I went into reading the article The Term Paper Artist by Nick Mamatas thinking that I was going to come out of it totally disgusted by the thought of ghost-writing term papers and instead I found it interesting with a lot of ethical issues on both sides.

I am not a person to condone paying someone to do your homework for you and I am not the type of student that would put myself in a position to do so. However, I can appreciate, and I think we all can, the high amount of pressure that comes with large class loads in college. I thought it was an interesting point in the article when Mamatas mentioned that he wrote many last minute papers for people who would have failed a class or not graduated without a passable paper. In that case, term paper writers are doing something worthwhile to help out another person.

I also appreciate the situation of being in a class that is so far from your specialty/major and not feeling able to adequately do an assignment for it.

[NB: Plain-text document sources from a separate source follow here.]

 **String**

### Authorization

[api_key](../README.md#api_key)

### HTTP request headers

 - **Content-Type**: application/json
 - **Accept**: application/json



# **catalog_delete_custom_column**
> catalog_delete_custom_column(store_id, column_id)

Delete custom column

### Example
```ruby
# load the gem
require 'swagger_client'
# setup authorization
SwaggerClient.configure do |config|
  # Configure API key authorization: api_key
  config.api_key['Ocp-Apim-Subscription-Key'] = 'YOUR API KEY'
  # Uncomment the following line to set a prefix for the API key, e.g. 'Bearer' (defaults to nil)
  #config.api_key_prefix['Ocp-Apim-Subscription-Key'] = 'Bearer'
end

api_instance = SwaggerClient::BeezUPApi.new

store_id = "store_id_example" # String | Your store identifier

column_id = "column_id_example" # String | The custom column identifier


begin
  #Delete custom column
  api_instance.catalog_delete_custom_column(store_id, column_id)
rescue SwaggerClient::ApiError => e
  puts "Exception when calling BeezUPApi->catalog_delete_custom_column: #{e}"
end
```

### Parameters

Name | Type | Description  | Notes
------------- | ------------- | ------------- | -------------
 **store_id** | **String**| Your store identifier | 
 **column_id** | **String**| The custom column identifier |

I think as writing students this concept is really hard for us because we do know how to write and we can do it well enough to BS our way through most predicaments in classes outside our major.

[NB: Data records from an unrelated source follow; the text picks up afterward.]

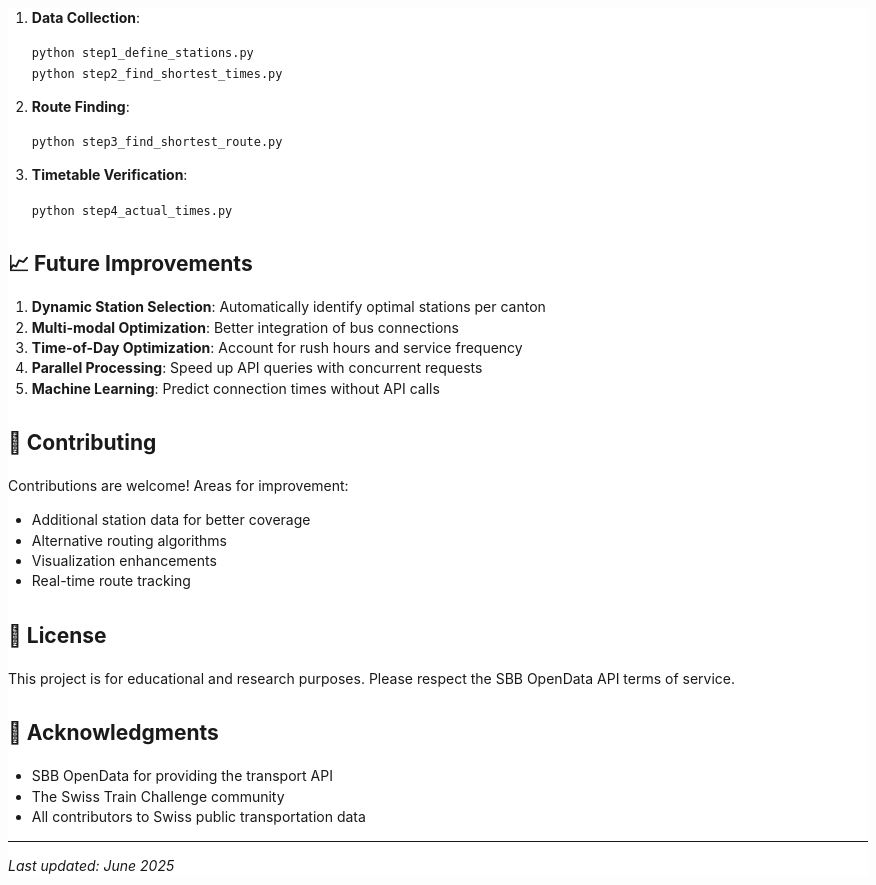 1. **Data Collection**:

   ```bash
   python step1_define_stations.py
   python step2_find_shortest_times.py
   ```

2. **Route Finding**:

   ```bash
   python step3_find_shortest_route.py
   ```

3. **Timetable Verification**:
   ```bash
   python step4_actual_times.py
   ```

## 📈 Future Improvements

1. **Dynamic Station Selection**: Automatically identify optimal stations per canton
2. **Multi-modal Optimization**: Better integration of bus connections
3. **Time-of-Day Optimization**: Account for rush hours and service frequency
4. **Parallel Processing**: Speed up API queries with concurrent requests
5. **Machine Learning**: Predict connection times without API calls

## 🤝 Contributing

Contributions are welcome! Areas for improvement:

- Additional station data for better coverage
- Alternative routing algorithms
- Visualization enhancements
- Real-time route tracking

## 📜 License

This project is for educational and research purposes. Please respect the SBB OpenData API terms of service.

## 🙏 Acknowledgments

- SBB OpenData for providing the transport API
- The Swiss Train Challenge community
- All contributors to Swiss public transportation data

---

_Last updated: June 2025_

For another class I am researching different curriculums in elementary and secondary schools focusing a lot on standardized testing which does not emphasize writing skills in comparison to math and reading. I think if schools really wanted to stop this controversy from happening, they should teach students how to write better.

On a last note from a writer’s point of view, I think you would learn so much if you were a term paper ghost and it would be a really good writing exercise if you wanted to eventually teach writing composition just in the same way that ghost writing Nancy Drew books would be a good exercise for an  aspiring fiction writer.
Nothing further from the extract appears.